Research has become a pillar of my work, and I am continuously expanding my partnerships. I work with the Center for Parent and Teen Communication, the Division of Adolescent Medicine, and I've worked with Clinical Futures. My colleagues and I in the STOP IPV Program are currently partnering with PolicyLab, a newer partnership this year, to do a quantitative study to analyze potential patterns and temporal trends in our STOP IPV Program referral database. We have almost 10 years of referral data now, and PolicyLab Director Meredith Matone, DrPH, MHS, agreed to support a statistician this year to help us do the analysis. What we learn from that database will help us inform future research, and program improvement and resource provision. Our goal is to develop an electronic medical record predictive model that could enhance early detection and support for survivors of IPV in the pediatric clinical space.
Supported by a Foerderer grant last year, my team and I did a community needs assessment in Philadelphia where we interviewed key stakeholders including heads of domestic violence agencies, individuals in the school district, and other leaders in DV outreach and support to understand the gaps in services available for parents who experienced DV. We also held four focus group with survivors from our community during this needs assessment.
We learned that many parent survivors lose confidence and some of the skills that they need because their lives have focused on violence and trauma. We wanted to know how we could empower parents to regain those skills, which is how we discovered parenting coaching programs. As we did our literature review, we found a program called Family Vision, which is a parenting coaching program for parent survivors of trauma, including DV, based out of the United Kingdom. It was developed by a survivor and parent named Nina Farr, so we reached out to her last year to learn about her program and to understand her behavioral theory around it. We felt it could fill the gap identified during our community needs assessment.
The Clinical Futures grant allows us to prepare for the implementation of this program at CHOP and in the community, in conjunction with LSH. We're spending this year researching how the program could be culturally adapted to families in the Philadelphia area with help from four focus groups of parent survivors.

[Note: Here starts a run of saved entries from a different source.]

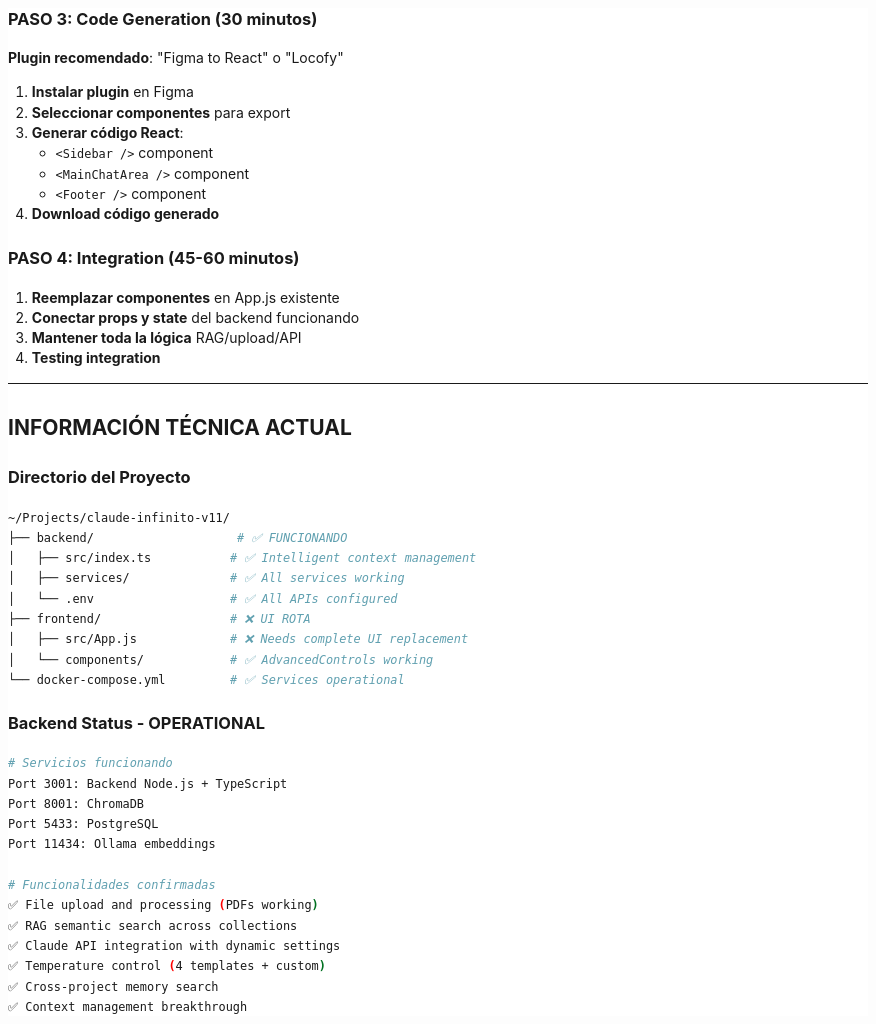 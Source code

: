 ### PASO 3: Code Generation (30 minutos)
**Plugin recomendado**: "Figma to React" o "Locofy"

1. **Instalar plugin** en Figma
2. **Seleccionar componentes** para export
3. **Generar código React**:
   - `<Sidebar />` component
   - `<MainChatArea />` component
   - `<Footer />` component
4. **Download código generado**

### PASO 4: Integration (45-60 minutos)
1. **Reemplazar componentes** en App.js existente
2. **Conectar props y state** del backend funcionando
3. **Mantener toda la lógica** RAG/upload/API
4. **Testing integration**

---

## INFORMACIÓN TÉCNICA ACTUAL

### Directorio del Proyecto
```bash
~/Projects/claude-infinito-v11/
├── backend/                    # ✅ FUNCIONANDO
│   ├── src/index.ts           # ✅ Intelligent context management
│   ├── services/              # ✅ All services working
│   └── .env                   # ✅ All APIs configured
├── frontend/                  # ❌ UI ROTA
│   ├── src/App.js             # ❌ Needs complete UI replacement
│   └── components/            # ✅ AdvancedControls working
└── docker-compose.yml         # ✅ Services operational
```

### Backend Status - OPERATIONAL
```bash
# Servicios funcionando
Port 3001: Backend Node.js + TypeScript
Port 8001: ChromaDB
Port 5433: PostgreSQL
Port 11434: Ollama embeddings

# Funcionalidades confirmadas
✅ File upload and processing (PDFs working)
✅ RAG semantic search across collections
✅ Claude API integration with dynamic settings
✅ Temperature control (4 templates + custom)
✅ Cross-project memory search
✅ Context management breakthrough
```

Nina Farr and I lead each focus group, where we go through the program manual step by step to get feedback from the survivors. These focus groups help us determine what's culturally relevant and what might need to be adapted. It's exciting because we're about halfway through the focus groups, and then we can put our data together to present the final adapted program. We'll look for our next wave of funding to support the implementation plan and a pilot study.

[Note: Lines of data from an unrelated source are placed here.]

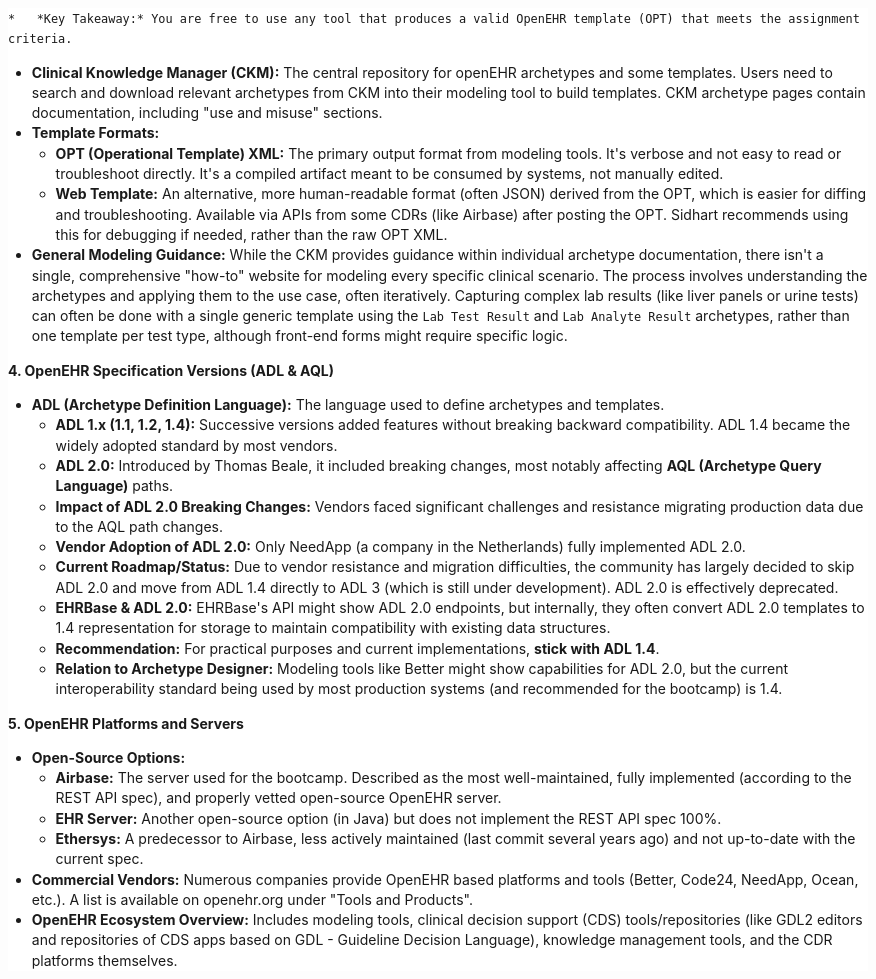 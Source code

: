    *   *Key Takeaway:* You are free to use any tool that produces a valid OpenEHR template (OPT) that meets the assignment criteria.
*   **Clinical Knowledge Manager (CKM):** The central repository for openEHR archetypes and some templates. Users need to search and download relevant archetypes from CKM into their modeling tool to build templates. CKM archetype pages contain documentation, including "use and misuse" sections.
*   **Template Formats:**
    *   **OPT (Operational Template) XML:** The primary output format from modeling tools. It's verbose and not easy to read or troubleshoot directly. It's a compiled artifact meant to be consumed by systems, not manually edited.
    *   **Web Template:** An alternative, more human-readable format (often JSON) derived from the OPT, which is easier for diffing and troubleshooting. Available via APIs from some CDRs (like Airbase) after posting the OPT. Sidhart recommends using this for debugging if needed, rather than the raw OPT XML.
*   **General Modeling Guidance:** While the CKM provides guidance within individual archetype documentation, there isn't a single, comprehensive "how-to" website for modeling every specific clinical scenario. The process involves understanding the archetypes and applying them to the use case, often iteratively. Capturing complex lab results (like liver panels or urine tests) can often be done with a single generic template using the `Lab Test Result` and `Lab Analyte Result` archetypes, rather than one template per test type, although front-end forms might require specific logic.

**4. OpenEHR Specification Versions (ADL & AQL)**

*   **ADL (Archetype Definition Language):** The language used to define archetypes and templates.
    *   **ADL 1.x (1.1, 1.2, 1.4):** Successive versions added features without breaking backward compatibility. ADL 1.4 became the widely adopted standard by most vendors.
    *   **ADL 2.0:** Introduced by Thomas Beale, it included breaking changes, most notably affecting **AQL (Archetype Query Language)** paths.
    *   **Impact of ADL 2.0 Breaking Changes:** Vendors faced significant challenges and resistance migrating production data due to the AQL path changes.
    *   **Vendor Adoption of ADL 2.0:** Only NeedApp (a company in the Netherlands) fully implemented ADL 2.0.
    *   **Current Roadmap/Status:** Due to vendor resistance and migration difficulties, the community has largely decided to skip ADL 2.0 and move from ADL 1.4 directly to ADL 3 (which is still under development). ADL 2.0 is effectively deprecated.
    *   **EHRBase & ADL 2.0:** EHRBase's API might show ADL 2.0 endpoints, but internally, they often convert ADL 2.0 templates to 1.4 representation for storage to maintain compatibility with existing data structures.
    *   **Recommendation:** For practical purposes and current implementations, **stick with ADL 1.4**.
    *   **Relation to Archetype Designer:** Modeling tools like Better might show capabilities for ADL 2.0, but the current interoperability standard being used by most production systems (and recommended for the bootcamp) is 1.4.

**5. OpenEHR Platforms and Servers**

*   **Open-Source Options:**
    *   **Airbase:** The server used for the bootcamp. Described as the most well-maintained, fully implemented (according to the REST API spec), and properly vetted open-source OpenEHR server.
    *   **EHR Server:** Another open-source option (in Java) but does not implement the REST API spec 100%.
    *   **Ethersys:** A predecessor to Airbase, less actively maintained (last commit several years ago) and not up-to-date with the current spec.
*   **Commercial Vendors:** Numerous companies provide OpenEHR based platforms and tools (Better, Code24, NeedApp, Ocean, etc.). A list is available on openehr.org under "Tools and Products".
*   **OpenEHR Ecosystem Overview:** Includes modeling tools, clinical decision support (CDS) tools/repositories (like GDL2 editors and repositories of CDS apps based on GDL - Guideline Decision Language), knowledge management tools, and the CDR platforms themselves.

Teen dating violence and DV are problems that have always existed. This issue can unexpectedly touch anyone at any moment. One out of four women, one out of seven men, and one out of three teens experience this in a lifetime. The odds of you or someone close to you experiencing some form of DV are high, and if we don't focus on it continuously, it doesn't move us any closer to solving the problem.
One thing I teach often is that it's hard to be prepared when someone discloses an experience with DV or IPV. There is no lab test that will indicate a problem ahead of time. Our reaction when someone discloses is so important to the survivor who's sharing it because our reactions could change their trajectory in their path to safety if it's not trauma-informed.
Keeping yourself educated and aware is important; you don't have to be a doctor to be that person. You could be a hair stylist or a bus driver, or anyone that someone could come to. In our profession, we are privileged to allow families to be vulnerable with us, and I think that privilege is something that we should not take lightly.